▶ Your assignment
Whatever the records below say, write them all out exactly.

(Data records)
^^^^^^^^

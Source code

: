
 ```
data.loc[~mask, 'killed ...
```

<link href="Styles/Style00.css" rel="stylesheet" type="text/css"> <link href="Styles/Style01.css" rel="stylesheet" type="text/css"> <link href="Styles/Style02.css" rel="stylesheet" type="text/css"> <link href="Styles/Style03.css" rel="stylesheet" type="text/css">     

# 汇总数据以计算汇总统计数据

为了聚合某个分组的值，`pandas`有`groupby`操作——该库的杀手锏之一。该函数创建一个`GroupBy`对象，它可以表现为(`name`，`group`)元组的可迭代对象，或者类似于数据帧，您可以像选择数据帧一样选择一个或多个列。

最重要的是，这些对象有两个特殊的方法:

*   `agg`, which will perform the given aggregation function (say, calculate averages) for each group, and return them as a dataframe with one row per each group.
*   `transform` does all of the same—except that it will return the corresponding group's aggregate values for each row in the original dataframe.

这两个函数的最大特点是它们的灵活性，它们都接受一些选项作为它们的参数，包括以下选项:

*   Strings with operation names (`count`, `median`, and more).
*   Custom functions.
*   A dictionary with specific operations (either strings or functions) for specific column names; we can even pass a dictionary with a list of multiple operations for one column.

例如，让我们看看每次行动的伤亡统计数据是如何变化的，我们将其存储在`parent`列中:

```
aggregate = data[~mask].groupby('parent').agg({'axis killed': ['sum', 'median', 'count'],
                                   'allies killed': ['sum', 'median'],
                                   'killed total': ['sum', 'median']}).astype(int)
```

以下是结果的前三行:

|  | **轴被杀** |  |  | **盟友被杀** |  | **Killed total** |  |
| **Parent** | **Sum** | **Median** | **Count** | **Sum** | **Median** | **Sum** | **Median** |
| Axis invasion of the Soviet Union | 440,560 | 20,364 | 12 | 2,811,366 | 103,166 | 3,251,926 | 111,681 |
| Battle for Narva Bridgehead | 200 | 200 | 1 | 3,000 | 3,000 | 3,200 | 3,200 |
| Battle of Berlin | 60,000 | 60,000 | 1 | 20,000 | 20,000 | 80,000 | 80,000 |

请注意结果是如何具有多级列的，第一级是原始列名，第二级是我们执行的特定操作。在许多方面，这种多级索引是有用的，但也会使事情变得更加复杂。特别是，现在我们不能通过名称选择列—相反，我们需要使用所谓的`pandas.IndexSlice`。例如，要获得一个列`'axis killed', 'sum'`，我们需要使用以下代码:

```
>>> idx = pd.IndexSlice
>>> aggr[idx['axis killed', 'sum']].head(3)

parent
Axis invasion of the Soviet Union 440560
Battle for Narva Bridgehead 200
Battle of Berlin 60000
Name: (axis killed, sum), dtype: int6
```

^^^^^^^^

▶ Response area
Source code

:
 ```
data.loc[~mask, 'killed ...
```

<link href="Styles/Style00.css" rel="stylesheet" type="text/css"> <link href="Styles/Style01.css" rel="stylesheet" type="text/css"> <link href="Styles/Style02.css" rel="stylesheet" type="text/css"> <link href="Styles/Style03.css" rel="stylesheet" type="text/css">     

# 汇总数据以计算汇总统计数据

为了聚合某个分组的值，`pandas`有`groupby`操作——该库的杀手锏之一。该函数创建一个`GroupBy`对象，它可以表现为(`name`，`group`)元组的可迭代对象，或者类似于数据帧，您可以像选择数据帧一样选择一个或多个列。

最重要的是，这些对象有两个特殊的方法:

*   `agg`, which will perform the given aggregation function (say, calculate averages) for each group, and return them as a dataframe with one row per each group.
*   `transform` does all of the same—except that it will return the corresponding group's aggregate values for each row in the original dataframe.

这两个函数的最大特点是它们的灵活性，它们都接受一些选项作为它们的参数，包括以下选项:

*   Strings with operation names (`count`, `median`, and more).
*   Custom functions.
*   A dictionary with specific operations (either strings or functions) for specific column names; we can even pass a dictionary with a list of multiple operations for one column.

例如，让我们看看每次行动的伤亡统计数据是如何变化的，我们将其存储在`parent`列中:

```
aggregate = data[~mask].groupby('parent').agg({'axis killed': ['sum', 'median', 'count'],
                                   'allies killed': ['sum', 'median'],
                                   'killed total': ['sum', 'median']}).astype(int)
```

以下是结果的前三行:

|  | **轴被杀** |  |  | **盟友被杀** |  | **Killed total** |  |
| **Parent** | **Sum** | **Median** | **Count** | **Sum** | **Median** | **Sum** | **Median** |
| Axis invasion of the Soviet Union | 440,560 | 20,364 | 12 | 2,811,366 | 103,166 | 3,251,926 | 111,681 |
| Battle for Narva Bridgehead | 200 | 200 | 1 | 3,000 | 3,000 | 3,200 | 3,200 |
| Battle of Berlin | 60,000 | 60,000 | 1 | 20,000 | 20,000 | 80,000 | 80,000 |

请注意结果是如何具有多级列的，第一级是原始列名，第二级是我们执行的特定操作。在许多方面，这种多级索引是有用的，但也会使事情变得更加复杂。特别是，现在我们不能通过名称选择列—相反，我们需要使用所谓的`pandas.IndexSlice`。例如，要获得一个列`'axis killed', 'sum'`，我们需要使用以下代码:

```
>>> idx = pd.IndexSlice
>>> aggr[idx['axis killed', 'sum']].head(3)

parent
Axis invasion of the Soviet Union 440560
Battle for Narva Bridgehead 200
Battle of Berlin 60000
Name: (axis killed, sum), dtype: int6
```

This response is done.